▸ Problem:
The entries below contain pictures. Retype everything except those pictures, exactly as given.

▸ Task data:
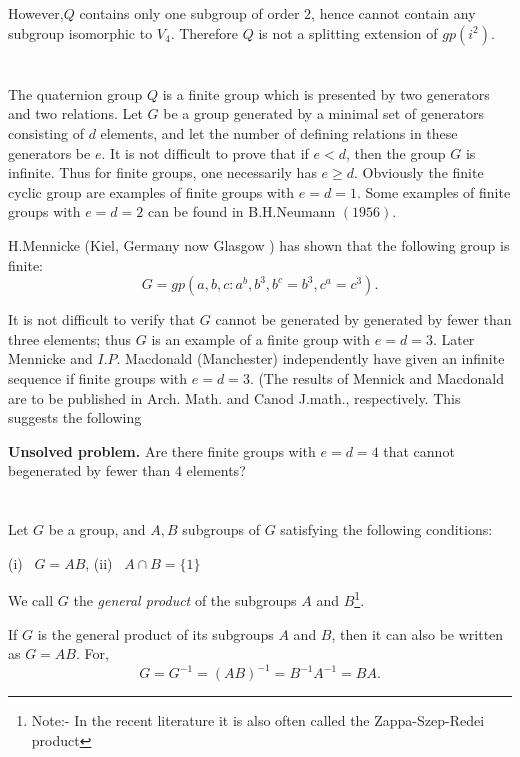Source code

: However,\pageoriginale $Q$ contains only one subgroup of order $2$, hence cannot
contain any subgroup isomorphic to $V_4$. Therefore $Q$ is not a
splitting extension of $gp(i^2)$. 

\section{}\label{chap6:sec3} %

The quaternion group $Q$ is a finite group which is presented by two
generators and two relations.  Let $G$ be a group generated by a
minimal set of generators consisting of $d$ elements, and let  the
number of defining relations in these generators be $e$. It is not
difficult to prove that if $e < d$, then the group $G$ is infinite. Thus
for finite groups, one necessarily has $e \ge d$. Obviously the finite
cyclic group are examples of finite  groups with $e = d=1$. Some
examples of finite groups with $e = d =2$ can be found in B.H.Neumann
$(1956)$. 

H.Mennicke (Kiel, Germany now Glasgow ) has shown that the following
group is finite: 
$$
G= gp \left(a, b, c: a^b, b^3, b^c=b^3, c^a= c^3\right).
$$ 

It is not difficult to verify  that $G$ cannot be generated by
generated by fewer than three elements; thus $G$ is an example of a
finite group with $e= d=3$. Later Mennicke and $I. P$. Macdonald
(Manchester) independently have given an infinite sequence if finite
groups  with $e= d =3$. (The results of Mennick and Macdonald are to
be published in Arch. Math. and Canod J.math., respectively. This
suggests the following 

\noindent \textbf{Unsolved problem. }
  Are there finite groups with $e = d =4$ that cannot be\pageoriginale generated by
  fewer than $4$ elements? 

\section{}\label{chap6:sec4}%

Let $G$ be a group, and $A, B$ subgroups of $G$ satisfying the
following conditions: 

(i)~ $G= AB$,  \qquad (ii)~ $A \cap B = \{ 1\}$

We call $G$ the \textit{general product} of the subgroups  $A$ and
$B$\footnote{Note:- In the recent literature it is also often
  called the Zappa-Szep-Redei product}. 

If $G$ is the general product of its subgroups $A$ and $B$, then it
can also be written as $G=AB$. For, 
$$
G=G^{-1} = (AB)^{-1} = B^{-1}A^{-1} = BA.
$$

▸ Result of this task:
Source code

: However,\pageoriginale $Q$ contains only one subgroup of order $2$, hence cannot
contain any subgroup isomorphic to $V_4$. Therefore $Q$ is not a
splitting extension of $gp(i^2)$. 

\section{}\label{chap6:sec3} %

The quaternion group $Q$ is a finite group which is presented by two
generators and two relations.  Let $G$ be a group generated by a
minimal set of generators consisting of $d$ elements, and let  the
number of defining relations in these generators be $e$. It is not
difficult to prove that if $e < d$, then the group $G$ is infinite. Thus
for finite groups, one necessarily has $e \ge d$. Obviously the finite
cyclic group are examples of finite  groups with $e = d=1$. Some
examples of finite groups with $e = d =2$ can be found in B.H.Neumann
$(1956)$. 

H.Mennicke (Kiel, Germany now Glasgow ) has shown that the following
group is finite: 
$$
G= gp \left(a, b, c: a^b, b^3, b^c=b^3, c^a= c^3\right).
$$ 

It is not difficult to verify  that $G$ cannot be generated by
generated by fewer than three elements; thus $G$ is an example of a
finite group with $e= d=3$. Later Mennicke and $I. P$. Macdonald
(Manchester) independently have given an infinite sequence if finite
groups  with $e= d =3$. (The results of Mennick and Macdonald are to
be published in Arch. Math. and Canod J.math., respectively. This
suggests the following 

\noindent \textbf{Unsolved problem. }
  Are there finite groups with $e = d =4$ that cannot be\pageoriginale generated by
  fewer than $4$ elements? 

\section{}\label{chap6:sec4}%

Let $G$ be a group, and $A, B$ subgroups of $G$ satisfying the
following conditions: 

(i)~ $G= AB$,  \qquad (ii)~ $A \cap B = \{ 1\}$

We call $G$ the \textit{general product} of the subgroups  $A$ and
$B$\footnote{Note:- In the recent literature it is also often
  called the Zappa-Szep-Redei product}. 

If $G$ is the general product of its subgroups $A$ and $B$, then it
can also be written as $G=AB$. For, 
$$
G=G^{-1} = (AB)^{-1} = B^{-1}A^{-1} = BA.
$$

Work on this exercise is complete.